▶ **Stored data entries**
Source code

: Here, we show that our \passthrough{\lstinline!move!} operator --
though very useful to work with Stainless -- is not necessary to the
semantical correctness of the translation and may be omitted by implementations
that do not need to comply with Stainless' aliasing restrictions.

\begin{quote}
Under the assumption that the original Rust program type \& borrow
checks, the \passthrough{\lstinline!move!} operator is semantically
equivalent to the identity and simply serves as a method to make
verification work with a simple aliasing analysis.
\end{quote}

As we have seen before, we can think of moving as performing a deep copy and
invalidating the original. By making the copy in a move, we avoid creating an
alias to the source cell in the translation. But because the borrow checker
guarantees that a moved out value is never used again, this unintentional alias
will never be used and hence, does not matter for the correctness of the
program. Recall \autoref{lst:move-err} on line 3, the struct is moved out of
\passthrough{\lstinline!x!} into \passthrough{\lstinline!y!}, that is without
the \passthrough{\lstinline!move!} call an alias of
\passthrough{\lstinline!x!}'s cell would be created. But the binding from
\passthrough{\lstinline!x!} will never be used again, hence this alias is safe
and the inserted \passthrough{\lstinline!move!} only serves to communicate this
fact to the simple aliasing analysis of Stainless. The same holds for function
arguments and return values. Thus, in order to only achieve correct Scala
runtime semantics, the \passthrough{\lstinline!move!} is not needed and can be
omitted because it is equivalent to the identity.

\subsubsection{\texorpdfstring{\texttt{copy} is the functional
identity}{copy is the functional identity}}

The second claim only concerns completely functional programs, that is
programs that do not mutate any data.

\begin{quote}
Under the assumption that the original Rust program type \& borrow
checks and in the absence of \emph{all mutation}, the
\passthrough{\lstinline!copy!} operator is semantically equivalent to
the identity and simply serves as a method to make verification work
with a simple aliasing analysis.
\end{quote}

==

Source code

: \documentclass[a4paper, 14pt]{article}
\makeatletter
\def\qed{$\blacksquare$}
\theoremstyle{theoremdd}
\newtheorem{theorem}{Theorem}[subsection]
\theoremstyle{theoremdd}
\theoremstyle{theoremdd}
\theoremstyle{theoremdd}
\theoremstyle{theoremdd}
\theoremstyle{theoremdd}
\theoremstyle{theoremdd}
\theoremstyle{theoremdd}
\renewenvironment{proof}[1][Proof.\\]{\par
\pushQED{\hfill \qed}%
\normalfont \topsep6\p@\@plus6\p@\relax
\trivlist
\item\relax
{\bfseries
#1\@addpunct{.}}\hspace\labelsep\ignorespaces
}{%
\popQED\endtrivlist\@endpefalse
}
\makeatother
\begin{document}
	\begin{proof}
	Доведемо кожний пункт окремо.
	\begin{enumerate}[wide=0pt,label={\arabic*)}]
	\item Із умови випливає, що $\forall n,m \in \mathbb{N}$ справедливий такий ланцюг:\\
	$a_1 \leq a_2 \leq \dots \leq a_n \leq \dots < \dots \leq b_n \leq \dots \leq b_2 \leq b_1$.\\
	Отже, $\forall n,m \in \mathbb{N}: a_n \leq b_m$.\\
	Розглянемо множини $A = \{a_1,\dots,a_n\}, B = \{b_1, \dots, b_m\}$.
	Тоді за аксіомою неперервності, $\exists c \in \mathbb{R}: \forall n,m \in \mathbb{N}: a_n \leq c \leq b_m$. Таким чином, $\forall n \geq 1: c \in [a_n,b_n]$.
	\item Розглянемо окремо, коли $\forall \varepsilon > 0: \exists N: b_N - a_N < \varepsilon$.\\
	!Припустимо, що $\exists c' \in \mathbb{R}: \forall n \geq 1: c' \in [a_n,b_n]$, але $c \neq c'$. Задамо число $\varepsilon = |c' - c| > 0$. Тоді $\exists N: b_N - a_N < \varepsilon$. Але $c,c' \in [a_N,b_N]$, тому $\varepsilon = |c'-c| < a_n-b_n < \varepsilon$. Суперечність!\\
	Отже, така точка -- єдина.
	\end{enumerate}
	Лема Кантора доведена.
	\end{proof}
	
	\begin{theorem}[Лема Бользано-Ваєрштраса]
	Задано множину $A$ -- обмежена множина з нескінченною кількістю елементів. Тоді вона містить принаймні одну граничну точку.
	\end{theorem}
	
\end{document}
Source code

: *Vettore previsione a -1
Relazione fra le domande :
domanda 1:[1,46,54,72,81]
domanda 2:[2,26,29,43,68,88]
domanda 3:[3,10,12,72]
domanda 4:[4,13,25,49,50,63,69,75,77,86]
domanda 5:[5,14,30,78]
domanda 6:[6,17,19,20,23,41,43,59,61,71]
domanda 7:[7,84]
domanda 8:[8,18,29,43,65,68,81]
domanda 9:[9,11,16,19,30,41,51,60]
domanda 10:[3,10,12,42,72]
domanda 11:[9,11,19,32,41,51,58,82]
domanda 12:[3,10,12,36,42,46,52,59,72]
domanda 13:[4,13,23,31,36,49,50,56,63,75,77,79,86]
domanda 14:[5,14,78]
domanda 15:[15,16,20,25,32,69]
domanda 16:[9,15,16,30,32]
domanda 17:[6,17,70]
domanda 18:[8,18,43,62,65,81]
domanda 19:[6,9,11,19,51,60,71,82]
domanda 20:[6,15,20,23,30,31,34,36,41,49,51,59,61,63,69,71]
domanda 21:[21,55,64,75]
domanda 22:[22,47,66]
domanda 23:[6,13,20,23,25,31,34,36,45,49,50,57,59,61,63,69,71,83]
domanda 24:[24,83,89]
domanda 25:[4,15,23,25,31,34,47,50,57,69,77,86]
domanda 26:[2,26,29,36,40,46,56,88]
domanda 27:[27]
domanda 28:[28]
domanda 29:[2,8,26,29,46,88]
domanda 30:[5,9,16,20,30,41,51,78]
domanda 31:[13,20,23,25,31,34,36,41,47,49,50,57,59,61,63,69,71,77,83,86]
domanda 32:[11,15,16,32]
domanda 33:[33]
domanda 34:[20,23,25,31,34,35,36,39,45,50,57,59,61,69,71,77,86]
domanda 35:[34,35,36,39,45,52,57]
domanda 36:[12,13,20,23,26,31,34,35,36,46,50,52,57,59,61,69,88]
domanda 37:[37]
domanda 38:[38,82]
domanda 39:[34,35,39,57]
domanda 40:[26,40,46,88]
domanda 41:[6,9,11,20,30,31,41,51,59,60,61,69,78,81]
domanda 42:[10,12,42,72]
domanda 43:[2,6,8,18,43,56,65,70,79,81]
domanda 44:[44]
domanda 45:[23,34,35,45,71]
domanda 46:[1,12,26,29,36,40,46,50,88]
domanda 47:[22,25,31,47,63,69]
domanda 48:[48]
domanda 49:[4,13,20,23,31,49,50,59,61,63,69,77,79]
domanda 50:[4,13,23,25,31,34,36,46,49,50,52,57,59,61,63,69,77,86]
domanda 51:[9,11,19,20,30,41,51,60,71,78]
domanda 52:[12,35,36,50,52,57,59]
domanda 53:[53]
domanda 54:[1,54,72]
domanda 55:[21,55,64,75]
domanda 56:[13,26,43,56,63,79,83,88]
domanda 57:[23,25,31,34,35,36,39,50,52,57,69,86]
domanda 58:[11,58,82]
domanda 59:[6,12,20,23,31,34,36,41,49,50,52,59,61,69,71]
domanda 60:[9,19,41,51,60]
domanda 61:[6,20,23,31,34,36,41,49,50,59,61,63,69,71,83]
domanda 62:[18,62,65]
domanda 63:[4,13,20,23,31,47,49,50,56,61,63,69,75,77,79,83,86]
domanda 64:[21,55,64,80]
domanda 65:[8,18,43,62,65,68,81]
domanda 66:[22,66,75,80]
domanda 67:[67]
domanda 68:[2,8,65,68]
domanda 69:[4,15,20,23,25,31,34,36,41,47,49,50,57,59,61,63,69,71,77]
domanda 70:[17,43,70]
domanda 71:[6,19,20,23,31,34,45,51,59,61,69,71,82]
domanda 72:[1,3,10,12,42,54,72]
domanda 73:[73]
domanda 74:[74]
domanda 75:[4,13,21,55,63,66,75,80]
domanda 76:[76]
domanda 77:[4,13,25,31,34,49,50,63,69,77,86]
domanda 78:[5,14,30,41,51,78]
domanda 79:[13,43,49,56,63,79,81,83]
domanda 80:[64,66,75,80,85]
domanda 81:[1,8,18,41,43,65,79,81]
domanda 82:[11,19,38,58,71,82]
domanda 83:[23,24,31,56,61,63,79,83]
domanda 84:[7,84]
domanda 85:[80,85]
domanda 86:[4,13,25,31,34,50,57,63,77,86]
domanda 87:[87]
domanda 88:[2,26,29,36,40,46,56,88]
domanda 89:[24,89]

▶ **EXERCISE BRIEF**
Retype only this portion of the data above: the line containing "domanda 80:[64,66,75,80,85]", the line containing "domanda 89:[24,89]", and all lines between them, exactly.

▶ **ANSWER SECTION**
domanda 80:[64,66,75,80,85]
domanda 81:[1,8,18,41,43,65,79,81]
domanda 82:[11,19,38,58,71,82]
domanda 83:[23,24,31,56,61,63,79,83]
domanda 84:[7,84]
domanda 85:[80,85]
domanda 86:[4,13,25,31,34,50,57,63,77,86]
domanda 87:[87]
domanda 88:[2,26,29,36,40,46,56,88]
domanda 89:[24,89]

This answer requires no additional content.